Money Talks: Can I use a rental property as my pension?
Money Matters: Can I use an investment property to provide income for me in my retirement?
The simple answer is Yes, you can indeed buy an investment property through a revenue approved Self-administered Pension Scheme. This type of pension scheme allows you to identify and buy specific properties with the objective of providing consistent reliable long-term income in retirement. Key Points to Note are as follows: You can choose the property you wish to purchase, and it can be residential or commercial. Any properties held within your pension scheme must be on a totally “arm’s length” basis from you the beneficial owner. This includes but is not limited to any connected person or entity e.g., family members. If your pension property is used by a person or entity connected to you, this is deemed as a distribution from the pension scheme from the date of first use and will be taxed accordingly.
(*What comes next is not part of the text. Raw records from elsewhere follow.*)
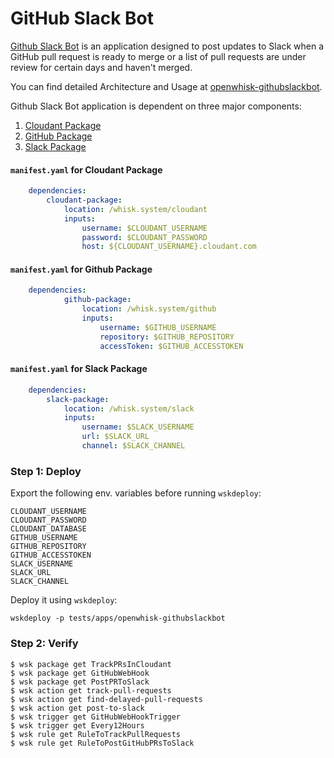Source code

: <!--
#
# Licensed to the Apache Software Foundation (ASF) under one or more
# contributor license agreements.  See the NOTICE file distributed with
# this work for additional information regarding copyright ownership.
# The ASF licenses this file to You under the Apache License, Version 2.0
# (the "License"); you may not use this file except in compliance with
# the License.  You may obtain a copy of the License at
#
#     http://www.apache.org/licenses/LICENSE-2.0
#
# Unless required by applicable law or agreed to in writing, software
# distributed under the License is distributed on an "AS IS" BASIS,
# WITHOUT WARRANTIES OR CONDITIONS OF ANY KIND, either express or implied.
# See the License for the specific language governing permissions and
# limitations under the License.
#
-->

# GitHub Slack Bot

[Github Slack Bot](https://github.com/apache/openwhisk-GitHubSlackBot)
is an application designed to post updates to Slack when a GitHub pull request is
ready to merge or a list of pull requests are under review for certain days and
haven't merged.

You can find detailed Architecture and Usage at
[openwhisk-githubslackbot](https://github.com/apache/openwhisk-GitHubSlackBot).

Github Slack Bot application is dependent on three major components:

1. [Cloudant Package](https://github.com/apache/openwhisk-package-cloudant)
2. [GitHub Package](https://github.com/apache/openwhisk-catalog/tree/master/packages/github)
3. [Slack Package](https://github.com/apache/openwhisk-catalog/tree/master/packages/slack)


#### `manifest.yaml` for Cloudant Package

```yaml
    dependencies:
        cloudant-package:
            location: /whisk.system/cloudant
            inputs:
                username: $CLOUDANT_USERNAME
                password: $CLOUDANT_PASSWORD
                host: ${CLOUDANT_USERNAME}.cloudant.com
```

#### `manifest.yaml` for Github Package

```yaml
    dependencies:
            github-package:
                location: /whisk.system/github
                inputs:
                    username: $GITHUB_USERNAME
                    repository: $GITHUB_REPOSITORY
                    accessToken: $GITHUB_ACCESSTOKEN
```

#### `manifest.yaml` for Slack Package


```yaml
    dependencies:
        slack-package:
            location: /whisk.system/slack
            inputs:
                username: $SLACK_USERNAME
                url: $SLACK_URL
                channel: $SLACK_CHANNEL
```
### Step 1: Deploy


Export the following env. variables before running `wskdeploy`:

```
CLOUDANT_USERNAME
CLOUDANT_PASSWORD
CLOUDANT_DATABASE
GITHUB_USERNAME
GITHUB_REPOSITORY
GITHUB_ACCESSTOKEN
SLACK_USERNAME
SLACK_URL
SLACK_CHANNEL
```
Deploy it using `wskdeploy`:

```
wskdeploy -p tests/apps/openwhisk-githubslackbot
```

### Step 2: Verify

```
$ wsk package get TrackPRsInCloudant
$ wsk package get GitHubWebHook
$ wsk package get PostPRToSlack
$ wsk action get track-pull-requests
$ wsk action get find-delayed-pull-requests
$ wsk action get post-to-slack
$ wsk trigger get GitHubWebHookTrigger
$ wsk trigger get Every12Hours
$ wsk rule get RuleToTrackPullRequests
$ wsk rule get RuleToPostGitHubPRsToSlack
```
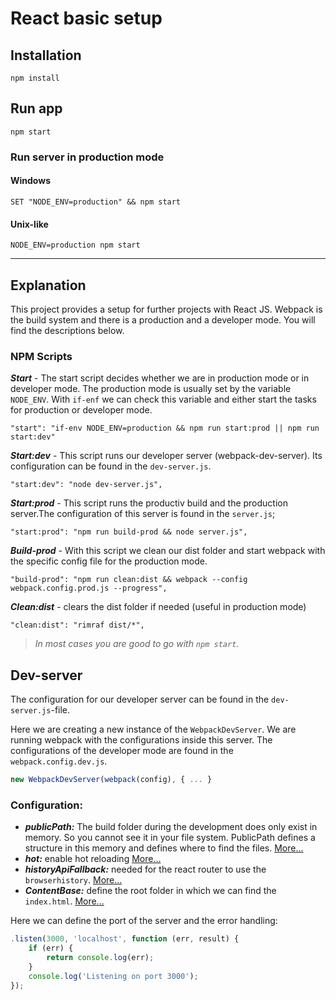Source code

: # React basic setup

## Installation
```
npm install
```

## Run app
```
npm start
```

### **Run server in production mode**
#### Windows
```terminal
SET "NODE_ENV=production" && npm start
``` 
#### Unix-like
```terminal
NODE_ENV=production npm start
``` 
---
## Explanation
This project provides a setup for further projects with React JS. Webpack is the build system and there is a production and a developer mode. You will find the descriptions below.

### NPM Scripts
***Start*** - The start script decides whether we are in production mode or in developer mode.
The production mode is usually set by the variable `NODE_ENV`. With `if-enf` we can check this variable and either start the tasks for production or developer mode.
```
"start": "if-env NODE_ENV=production && npm run start:prod || npm run start:dev"
```

***Start:dev*** - This script runs our developer server (webpack-dev-server). Its configuration can be found in the `dev-server.js`.
```
"start:dev": "node dev-server.js",
```

***Start:prod*** - This script runs the productiv build and the production server.The configuration of this server is found in the `server.js`;
```
"start:prod": "npm run build-prod && node server.js",
```

***Build-prod*** - With this script we clean our dist folder and start webpack with the specific config file for the production mode.
```
"build-prod": "npm run clean:dist && webpack --config webpack.config.prod.js --progress",
```

***Clean:dist*** - clears the dist folder if needed (useful in production mode)

```
"clean:dist": "rimraf dist/*",
```

> *In most cases you are good to go with `npm start`.*

## Dev-server
The configuration for our developer server can be found in the `dev-server.js`-file.

Here we are creating a new instance of the `WebpackDevServer`. We are running webpack with the configurations inside this server. The configurations of the developer mode are found in the `webpack.config.dev.js`.

```Javascript
new WebpackDevServer(webpack(config), { ... }
```

### Configuration:
* ***publicPath:*** The build folder during the development does only exist in memory. So you cannot see it in your file system. PublicPath defines a structure in this memory and defines where to find the files. <a href="https://webpack.github.io/docs/webpack-dev-server.html#content-base" target="_blank">More...</a>
* ***hot:*** enable hot reloading <a href="https://webpack.github.io/docs/webpack-dev-server.html#hot-module-replacement" target="_blank">More...</a>
* ***historyApiFallback:*** needed for the react router to use the `browserhistory`. <a href="https://webpack.github.io/docs/webpack-dev-server.html#the-historyapifallback-option" target="_blank">More...</a>
* ***ContentBase:*** define the root folder in which we can find the `index.html`. <a href="https://webpack.github.io/docs/webpack-dev-server.html#content-base" target="_blank">More...</a>

Here we can define the port of the server and the error handling:

```Javascript
.listen(3000, 'localhost', function (err, result) {
    if (err) {
        return console.log(err);
    }
    console.log('Listening on port 3000');
});
```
To purchase a pension property, it is a requirement of the Revenue Commissioners that the property is properly managed. Loans for commercial property can be made available but must comply with applicable Revenue rules. In the case of a commercial property, the fund can be registered for VAT if required.
Income tax relief is available on all contributions made to the fund to facilitate the purchase of the property. All costs associated with the property purchase are met by the pension scheme. is possible to buy a property and lease it to a local authority on a long-term lease, giving you what is effectively a State-guaranteed income. The purchase of a property with a view to development and immediate disposal is prohibited.
The purchase of a holiday home is permitted on the condition that no party connected to you uses the property. Upon retirement, you can take 25% of the value of the pension fund as a lump sum, of which €200,000 is tax-free. The property could then be transferred “in specie” to a self-administered ARF and the rental income would then contribute to your income in retirement. Drawdowns would be subject to income tax will hopefully be at a lower rate than when you were working.
The process would involve engaging the services of a Professional Financial Advisor who has specialist knowledge in Self-administered Pension Schemes. You would need to discuss your current pension arrangements and look at perhaps transferring these into the new scheme (where appropriate). Some advisors would recommend that you have a minimum pension fund of €200,000 before you even consider purchasing a property. You would then select the property and your advisor will assist on how best to prepare to have the appropriate funds in place.
Many people got into trouble by being invested too heavily in property during the Celtic Tiger era and often with huge borrowings attached. My overall advice in regards to investing in property would be that it should only be considered as part of an overall balanced portfolio and detailed analysis, due diligence and quality advice should be very carefully considered.